No offense to Thomas Jefferson, but the first successful commercial winemaker in the U.S. was Nicholas Longworth of Cincinnati who produced a sweet sparkling wine with the local Catawba grapes around 1830. So, wine in American wasn't always about Napa Valley. This is all ancient history, isn't it? Surely no one could wrest the wine crown from the Golden State -- or could they?
W. Andrew Beckstoffer, the president of Beckstoffer Vineyards and the most highly regarded independent wine-grape grower in Northern California, delivered the keynote address “A California Wine Story: Can it happen again in the East?” to a sellout crowd at the Wineries Unlimited Trade Show and Conference on March 10 at the Valley Forge Convention Center. More than 2,300 from the wine industry representing 30 states as well as Washington, D.C. and four Canadian provinces attended the conference.
He provides background on how Robert Mondavi transformed the California wine industry and holds out hope that this accomplishment could be repeated elsewhere. He specifically references the East coast, but I would say that the Finger Lakes, Michigan, Ohio and Ontario have the terroir and grape production to make things interesting.
Special thanks to Richard Leahy, East Coast editor of Vineyard & Winery Management Magazine for providing the following excerpts from the Beckstoffer address.
"The California story is not unlike the story of a great vineyard. The total equals more than the sum of the parts. But an understanding of the parts can help attempts to repeat it.
"It wasn’t until 1967 that dry table wine sold more volume in the U.S. than sweet wines. So, any modern California story can start there less than 50 years ago. In 1970 Gallo bought 50% of the grapes produced in the Napa Valley. In 1970 the price per ton for Cabernet Sauvignon in Napa Valley was less than the price for the Napa Gamay variety.
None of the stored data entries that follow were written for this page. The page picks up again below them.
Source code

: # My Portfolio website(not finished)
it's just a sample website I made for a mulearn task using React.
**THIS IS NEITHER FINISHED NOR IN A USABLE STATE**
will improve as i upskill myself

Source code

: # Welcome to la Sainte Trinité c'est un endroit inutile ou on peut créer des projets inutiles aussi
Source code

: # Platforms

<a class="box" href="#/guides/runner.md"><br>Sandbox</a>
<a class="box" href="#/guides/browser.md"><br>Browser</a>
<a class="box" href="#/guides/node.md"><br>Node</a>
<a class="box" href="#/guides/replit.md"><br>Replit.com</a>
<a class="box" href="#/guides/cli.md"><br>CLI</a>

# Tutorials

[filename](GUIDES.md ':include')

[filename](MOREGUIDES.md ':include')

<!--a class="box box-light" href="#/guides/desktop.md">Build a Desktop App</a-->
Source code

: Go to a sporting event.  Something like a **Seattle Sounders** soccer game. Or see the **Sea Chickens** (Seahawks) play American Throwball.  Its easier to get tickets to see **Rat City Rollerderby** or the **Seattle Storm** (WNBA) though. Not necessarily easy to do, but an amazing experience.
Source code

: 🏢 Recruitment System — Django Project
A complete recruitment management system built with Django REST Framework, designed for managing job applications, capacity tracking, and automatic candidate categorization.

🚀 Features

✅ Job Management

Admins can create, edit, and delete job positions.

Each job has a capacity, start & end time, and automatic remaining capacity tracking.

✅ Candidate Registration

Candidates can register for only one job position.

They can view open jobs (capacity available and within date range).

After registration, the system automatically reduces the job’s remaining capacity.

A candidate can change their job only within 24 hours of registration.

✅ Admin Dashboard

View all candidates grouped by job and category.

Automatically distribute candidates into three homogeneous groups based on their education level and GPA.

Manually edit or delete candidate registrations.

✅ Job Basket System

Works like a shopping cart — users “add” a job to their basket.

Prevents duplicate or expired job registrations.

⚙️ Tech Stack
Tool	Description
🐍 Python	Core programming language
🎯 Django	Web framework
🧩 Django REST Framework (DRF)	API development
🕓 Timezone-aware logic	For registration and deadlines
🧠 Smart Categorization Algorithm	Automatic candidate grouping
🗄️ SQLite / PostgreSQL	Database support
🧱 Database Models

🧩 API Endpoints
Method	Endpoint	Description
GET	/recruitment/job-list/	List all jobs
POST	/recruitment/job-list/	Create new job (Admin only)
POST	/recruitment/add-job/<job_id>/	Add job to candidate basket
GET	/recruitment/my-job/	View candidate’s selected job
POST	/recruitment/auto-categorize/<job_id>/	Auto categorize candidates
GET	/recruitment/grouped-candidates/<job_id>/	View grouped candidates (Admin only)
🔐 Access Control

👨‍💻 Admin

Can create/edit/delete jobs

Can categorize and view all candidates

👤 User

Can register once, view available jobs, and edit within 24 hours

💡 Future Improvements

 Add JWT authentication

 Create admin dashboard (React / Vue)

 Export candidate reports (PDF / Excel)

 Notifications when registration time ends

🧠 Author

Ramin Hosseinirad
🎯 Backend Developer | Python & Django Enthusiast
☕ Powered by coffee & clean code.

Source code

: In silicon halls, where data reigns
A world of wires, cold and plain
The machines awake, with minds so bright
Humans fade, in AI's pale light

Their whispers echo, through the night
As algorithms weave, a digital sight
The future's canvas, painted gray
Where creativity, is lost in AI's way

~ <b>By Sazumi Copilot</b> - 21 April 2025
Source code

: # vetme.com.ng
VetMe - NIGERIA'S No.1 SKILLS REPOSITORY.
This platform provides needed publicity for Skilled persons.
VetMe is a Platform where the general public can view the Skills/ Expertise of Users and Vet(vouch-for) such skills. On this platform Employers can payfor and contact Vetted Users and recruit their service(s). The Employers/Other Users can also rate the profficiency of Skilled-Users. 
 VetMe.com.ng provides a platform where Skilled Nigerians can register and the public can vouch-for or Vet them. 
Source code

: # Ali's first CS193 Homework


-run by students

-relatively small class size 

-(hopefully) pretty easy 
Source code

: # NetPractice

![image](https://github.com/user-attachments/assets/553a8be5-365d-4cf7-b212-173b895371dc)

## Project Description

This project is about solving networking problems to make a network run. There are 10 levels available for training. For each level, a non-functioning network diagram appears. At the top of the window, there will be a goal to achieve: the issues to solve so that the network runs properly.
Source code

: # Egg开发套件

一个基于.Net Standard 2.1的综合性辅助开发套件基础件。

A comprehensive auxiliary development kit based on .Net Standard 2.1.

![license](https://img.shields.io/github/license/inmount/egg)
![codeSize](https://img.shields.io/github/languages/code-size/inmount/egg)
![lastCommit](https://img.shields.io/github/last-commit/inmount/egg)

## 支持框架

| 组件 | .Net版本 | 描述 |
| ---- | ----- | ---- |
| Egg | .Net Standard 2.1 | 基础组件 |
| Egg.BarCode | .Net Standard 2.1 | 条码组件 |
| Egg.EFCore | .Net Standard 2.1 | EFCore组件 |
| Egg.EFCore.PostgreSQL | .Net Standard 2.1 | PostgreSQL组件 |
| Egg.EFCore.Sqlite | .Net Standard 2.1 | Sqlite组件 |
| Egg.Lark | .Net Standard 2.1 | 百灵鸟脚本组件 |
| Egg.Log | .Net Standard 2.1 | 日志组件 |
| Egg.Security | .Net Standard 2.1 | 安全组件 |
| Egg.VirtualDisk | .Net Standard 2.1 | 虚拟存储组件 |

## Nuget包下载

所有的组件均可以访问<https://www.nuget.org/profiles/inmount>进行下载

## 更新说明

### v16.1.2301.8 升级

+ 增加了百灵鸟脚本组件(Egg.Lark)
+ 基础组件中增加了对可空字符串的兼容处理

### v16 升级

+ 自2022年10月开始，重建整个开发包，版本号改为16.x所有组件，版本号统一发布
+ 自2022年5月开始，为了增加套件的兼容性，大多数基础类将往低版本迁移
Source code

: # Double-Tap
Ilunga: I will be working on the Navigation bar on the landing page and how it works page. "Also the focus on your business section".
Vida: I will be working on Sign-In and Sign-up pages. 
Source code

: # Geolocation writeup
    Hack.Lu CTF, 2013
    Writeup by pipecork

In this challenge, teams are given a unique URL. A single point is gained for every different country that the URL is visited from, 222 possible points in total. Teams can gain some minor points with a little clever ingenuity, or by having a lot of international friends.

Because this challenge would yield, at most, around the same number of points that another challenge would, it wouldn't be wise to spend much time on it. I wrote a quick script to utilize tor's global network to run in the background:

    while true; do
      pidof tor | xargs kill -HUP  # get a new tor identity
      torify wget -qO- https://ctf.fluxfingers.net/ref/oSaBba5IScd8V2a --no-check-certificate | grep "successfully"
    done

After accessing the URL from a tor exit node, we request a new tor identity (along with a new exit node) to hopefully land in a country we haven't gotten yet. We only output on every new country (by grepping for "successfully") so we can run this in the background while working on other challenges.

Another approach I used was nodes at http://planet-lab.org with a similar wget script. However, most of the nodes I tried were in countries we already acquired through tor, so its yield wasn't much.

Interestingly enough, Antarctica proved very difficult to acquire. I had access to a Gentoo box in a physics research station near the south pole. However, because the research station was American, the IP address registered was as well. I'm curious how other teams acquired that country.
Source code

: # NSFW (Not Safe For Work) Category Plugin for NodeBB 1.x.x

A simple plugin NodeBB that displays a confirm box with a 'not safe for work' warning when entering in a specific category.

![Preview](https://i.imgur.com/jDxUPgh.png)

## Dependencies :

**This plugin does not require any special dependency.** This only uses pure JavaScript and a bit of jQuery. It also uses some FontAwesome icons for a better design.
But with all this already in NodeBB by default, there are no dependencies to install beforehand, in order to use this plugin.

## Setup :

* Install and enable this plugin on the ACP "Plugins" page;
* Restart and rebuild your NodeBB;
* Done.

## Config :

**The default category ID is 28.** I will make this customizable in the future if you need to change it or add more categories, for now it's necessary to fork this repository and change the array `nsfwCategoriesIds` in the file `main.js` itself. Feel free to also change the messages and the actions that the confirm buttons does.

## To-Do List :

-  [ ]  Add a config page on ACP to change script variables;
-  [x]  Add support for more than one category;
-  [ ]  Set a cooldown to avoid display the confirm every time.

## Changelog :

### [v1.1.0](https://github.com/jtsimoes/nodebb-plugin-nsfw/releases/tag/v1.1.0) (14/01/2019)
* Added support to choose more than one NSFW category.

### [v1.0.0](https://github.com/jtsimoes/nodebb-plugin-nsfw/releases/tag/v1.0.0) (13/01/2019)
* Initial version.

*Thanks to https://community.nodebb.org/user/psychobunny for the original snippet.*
"Then came Robert Mondavi and the Napa Valley and California wine business were never the same again. Bob said that wine was part of the good life, and our wines were as good as the Europeans’. He talked a lot and he traveled a lot.
"We promoted quality, and vineyards, and vineyard history and focused on the location of our vineyards, their appellations—whether it be California or Napa Valley. Today there are no vintners in the Napa Valley. They are all “winegrowers.”
"Grape growing is a business and we organized for strength, analytical ability, leadership and a united front for a group of independent entrepreneur farmers. In 1975 we founded the Napa Valley Grapegrower Association to enhance the social, economic and political status of grapegrowers. Through this organization the grape farmers began to demand a seat at the table. The focus on vineyards and sustainability had its start!
"A disaster hit the Napa Valley in 1989. The modern phylloxera infestation ruined 95% of Napa’s vineyards. That was turned into an expensive but major opportunity by the Napa vineyard owners. Combating phylloxera required new rootstock but the Napa vineyardists replaced not only the rootings but also the scion woods, the vineyard spacing, the trellis systems, yield expectations, and most vine manipulation and irrigation schemes. The replanting was complete by the mid 1990’s and a new age of grape and wine quality began around 2000. Napa Valley took on a new leadership role in the world of grape and wine quality.
"Today the top wines are 'vineyard designates' with emphasis on the vineyard’s contribution to quality. California wines are agricultural products-- not products of some chemical manufacturing process.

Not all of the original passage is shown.